Know Your Enemy - Japan (available for viewing in the WWII section of Movieflix. Also, film #2 on disc #1 of Pearl Harbor: December 7, 1941 DVD (Madacy Entertainment, 2001). Also, film #1 on Side B of Disc #1 of WWII: The Ultimate Collection DVD Boxed Set (Brentwood Home Video, 2004)).

Frank Capra directed this film designed to stir hatred of the Japs in American GIs. Don't get me wrong––there's a fair amount of truth here about the militaristic, fanatical Japanese society that came up with the Tanaka Memorial plan for world conquest and committed horrible atrocities against the Chinese, the Filipinos, and American POWs. But the film goes overboard in trying to get us to believe that every single solitary Japanese citizen is a total warmongering fanatic willing to die rather than experience the disgrace of surrender. They all look alike and think alike, according to this film. Of course, war always seems to require that kind of thinking––otherwise it's hard to go out and kill 'em. The worst part, for my money, though, is the part about Japanese spies. Yeah, Japan did send out spies to countries they planned to conquer, but this film makes it look like every Japanese-American barber or gardener or fisherman had a direct line to the warlords in Tokyo, a way of thinking that created the internment camps, I'm sure. (Capra does pay very minor lip service to the highly-decorated Nisei regiment of the U.S. Army during the opening credits, calling them loyal Americans, which he deserves a little credit for, since most people weren't even giving them that much. But his assertion that their exploits "are documented in plenty of other films" makes me say "Oh really? Like what other films?") Like Kamikaze, the film has lots of fascinating footage taken from Japanese cinema. The first part of the film, which tells the history of the social and political structure of Japan, is told visually almost totally by footage from Japanese historical films. There's also lots of interesting Japanese newsreel footage. This film is part propaganda and part interesting historical information, and it's hard to tell which is which. Still, it's a great piece of ephemera. Warning: The scenes of Japanese atrocities are fairly grisly.

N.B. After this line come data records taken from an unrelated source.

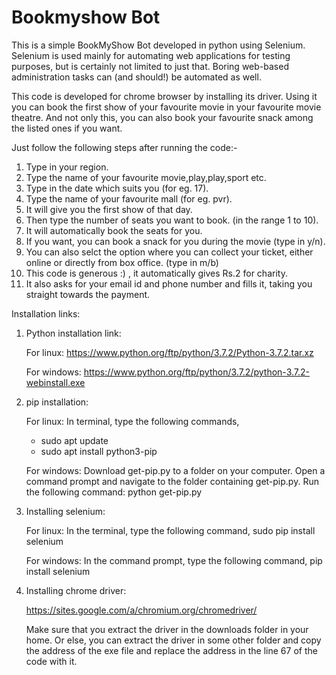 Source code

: # Bookmyshow Bot
This is a simple BookMyShow Bot developed in python using Selenium. 
Selenium is used mainly for automating web applications for testing purposes, but is certainly not limited to just that. Boring web-based administration tasks can (and should!) be automated as well.

This code is developed for chrome browser by installing its driver. Using it you can book the first show of your favourite movie in your favourite movie theatre. And not only this, you can also book your favourite snack among the listed ones if you want. 

Just follow the following steps after running the code:-
1) Type in your region.
2) Type the name of your favourite movie,play,play,sport etc.
3) Type in the date which suits you (for eg. 17).
4) Type the name of your favourite mall (for eg. pvr).
5) It will give you the first show of that day.
6) Then type the number of seats you want to book. (in the range 1 to 10).
7) It will automatically book the seats for you.
8) If you want, you can book a snack for you during the movie (type in y/n).
9) You can also selct the option where you can collect your ticket, either online or directly from box office. (type in m/b)
10) This code is generous :) , it automatically gives Rs.2 for charity. 
11) It also asks for your email id and phone number and fills it, taking you straight towards the payment.

Installation links:

1) Python installation link: 
   
   For linux:
      https://www.python.org/ftp/python/3.7.2/Python-3.7.2.tar.xz
   
   For windows:
      https://www.python.org/ftp/python/3.7.2/python-3.7.2-webinstall.exe

2) pip installation:

   For linux:
      In terminal, type the following commands,
      * sudo apt update
      * sudo apt install python3-pip
   
   For windows:
      Download get-pip.py to a folder on your computer.
      Open a command prompt and navigate to the folder containing get-pip.py.
      Run the following command:
      python get-pip.py

3) Installing selenium:

   For linux:
      In the terminal, type the following command,
      sudo pip install selenium
   
   For windows:
      In the command prompt, type the following command,
      pip install selenium

4) Installing chrome driver:

   https://sites.google.com/a/chromium.org/chromedriver/
   
   Make sure that you extract the driver in the downloads folder in your home. Or else, you can extract the driver in some 
   other folder and copy the address of the exe file and replace the address in the line 67 of the code with it.
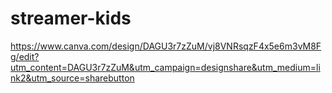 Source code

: # streamer-kids

https://www.canva.com/design/DAGU3r7zZuM/vj8VNRsqzF4x5e6m3vM8Fg/edit?utm_content=DAGU3r7zZuM&utm_campaign=designshare&utm_medium=link2&utm_source=sharebutton
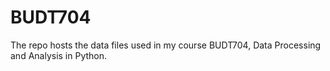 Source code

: # BUDT704
The repo hosts the data files used in my course BUDT704, Data Processing and Analysis in Python.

Ratings: Camp/Humor Value: N/A. Weirdness: ***. Historical Interest: *****. Overall Rating: *****.

49th Star: Alaska Statehood, New Flag, Official (available for download on Universal Newsreels.)

This newsreel story shows us President Eisenhower signing the bill that made Alaska a state. Then we get to see flag manufacturer’s wrestle with the problem of making a 49-star flag that looks nice and symmetrical. They come up with a solution, one that would almost immediately become obsolete when Hawaii was granted statehood. I bet those flags sell for a lot on Ebay today.

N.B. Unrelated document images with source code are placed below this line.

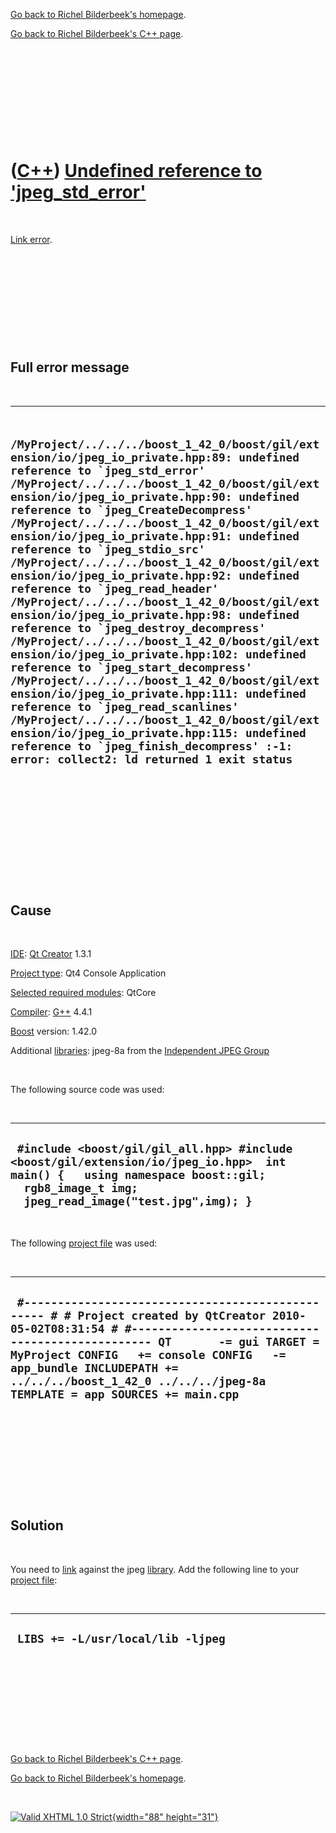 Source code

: [Go back to Richel Bilderbeek's homepage](index.htm).

[Go back to Richel Bilderbeek's C++ page](Cpp.htm).

 

 

 

 

 

([C++](Cpp.htm)) [Undefined reference to 'jpeg\_std\_error'](CppLinkErrorUndefinedReferenceToJpeg_std_error.htm)
================================================================================================================

 

[Link error](CppLinkError.htm).

 

 

 

 

 

Full error message
------------------

 

  -------------------------------------------------------------------------------------------------------------------------------------------------------------------------------------------------------------------------------------------------------------------------------------------------------------------------------------------------------------------------------------------------------------------------------------------------------------------------------------------------------------------------------------------------------------------------------------------------------------------------------------------------------------------------------------------------------------------------------------------------------------------------------------------------------------------------------------------------------------------------------------------------------------------------------------------------------------------------------------------------------------------------------------------------------------------------------------------------
  ``  /MyProject/../../../boost_1_42_0/boost/gil/extension/io/jpeg_io_private.hpp:89: undefined reference to `jpeg_std_error' /MyProject/../../../boost_1_42_0/boost/gil/extension/io/jpeg_io_private.hpp:90: undefined reference to `jpeg_CreateDecompress' /MyProject/../../../boost_1_42_0/boost/gil/extension/io/jpeg_io_private.hpp:91: undefined reference to `jpeg_stdio_src' /MyProject/../../../boost_1_42_0/boost/gil/extension/io/jpeg_io_private.hpp:92: undefined reference to `jpeg_read_header' /MyProject/../../../boost_1_42_0/boost/gil/extension/io/jpeg_io_private.hpp:98: undefined reference to `jpeg_destroy_decompress' /MyProject/../../../boost_1_42_0/boost/gil/extension/io/jpeg_io_private.hpp:102: undefined reference to `jpeg_start_decompress' /MyProject/../../../boost_1_42_0/boost/gil/extension/io/jpeg_io_private.hpp:111: undefined reference to `jpeg_read_scanlines' /MyProject/../../../boost_1_42_0/boost/gil/extension/io/jpeg_io_private.hpp:115: undefined reference to `jpeg_finish_decompress' :-1: error: collect2: ld returned 1 exit status ``
  -------------------------------------------------------------------------------------------------------------------------------------------------------------------------------------------------------------------------------------------------------------------------------------------------------------------------------------------------------------------------------------------------------------------------------------------------------------------------------------------------------------------------------------------------------------------------------------------------------------------------------------------------------------------------------------------------------------------------------------------------------------------------------------------------------------------------------------------------------------------------------------------------------------------------------------------------------------------------------------------------------------------------------------------------------------------------------------------------

 

 

 

 

 

 

Cause
-----

 

[IDE](CppIde.htm): [Qt Creator](CppQtCreator.htm) 1.3.1

[Project type](CppQtProjectType.htm): Qt4 Console Application

[Selected required modules](CppQtCreatorSelectRequiredModules.png):
QtCore

[Compiler](CppCompiler.htm): [G++](CppGpp.htm) 4.4.1

[Boost](CppBoost.htm) version: 1.42.0

Additional [libraries](CppLibrary.htm): jpeg-8a from the [Independent
JPEG Group](http://www.ijg.org)

 

The following source code was used:

 

  ----------------------------------------------------------------------------------------------------------------------------------------------------------------------------------------
  ` #include <boost/gil/gil_all.hpp> #include <boost/gil/extension/io/jpeg_io.hpp>  int main() {   using namespace boost::gil;   rgb8_image_t img;   jpeg_read_image("test.jpg",img); }`
  ----------------------------------------------------------------------------------------------------------------------------------------------------------------------------------------

 

The following [project file](CppQtProjectFile.htm) was used:

 

  ----------------------------------------------------------------------------------------------------------------------------------------------------------------------------------------------------------------------------------------------------------------------------------------------------------------------------------------
  ` #------------------------------------------------- # # Project created by QtCreator 2010-05-02T08:31:54 # #------------------------------------------------- QT       -= gui TARGET = MyProject CONFIG   += console CONFIG   -= app_bundle INCLUDEPATH += ../../../boost_1_42_0 ../../../jpeg-8a TEMPLATE = app SOURCES += main.cpp`
  ----------------------------------------------------------------------------------------------------------------------------------------------------------------------------------------------------------------------------------------------------------------------------------------------------------------------------------------

 

 

 

 

 

Solution
--------

 

You need to [link](CppLink.htm) against the jpeg
[library](CppLibrary.htm). Add the following line to your [project
file](CppQtProjectFile.htm):

 

  ------------------------------------
  ` LIBS += -L/usr/local/lib -ljpeg`
  ------------------------------------

 

 

 

 

 

[Go back to Richel Bilderbeek's C++ page](Cpp.htm).

[Go back to Richel Bilderbeek's homepage](index.htm).

 

[![Valid XHTML 1.0 Strict](valid-xhtml10.png){width="88"
height="31"}](http://validator.w3.org/check?uri=referer)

Ratings: Camp/Humor Value: ***. Weirdness: **. Historical Interest: ****. Overall Rating: ***.

Lady Lifeguards (available for download on Prelinger Archive. Also available for viewing on You Tube).

This newsreel featurette shows us the intensive training female lifeguards received at New York’s Manhattan Beach during the 30s. They were trained in speed and distance swimming, rowing, breaking dangerous holds that drowning victims often subject lifeguards to, and the tedious out-goes-the-bad-air-in-comes-the-good kind of artificial respiration (which the narrator tells us sometimes goes on for hours before the victim is revived). After all this, they are qualified to “assist” the male lifeguards, and must undergo leering “inspections” by the potbellied head lifeguard, while the narrator says such clever things as, “This is a company anybody would love to inspect!” I’m sure they received “assistant” pay as well. The bland sexist assumptions of this film tell us just how far we’ve come in improving our view of women––the narrator seems throughout like he can barely believe that the “girls” can do all that lifesaving stuff. Another good film for an ephemera “ladies night.”

Ratings: Camp/Humor Value: ****. Weirdness: ***. Historical Interest: *****. Overall Rating: ****.

Better Reading

Better Reading . Teenager Harold Wilson has a problem—he can’t read for (expletive deleted). So he has to spend all his free time studying ...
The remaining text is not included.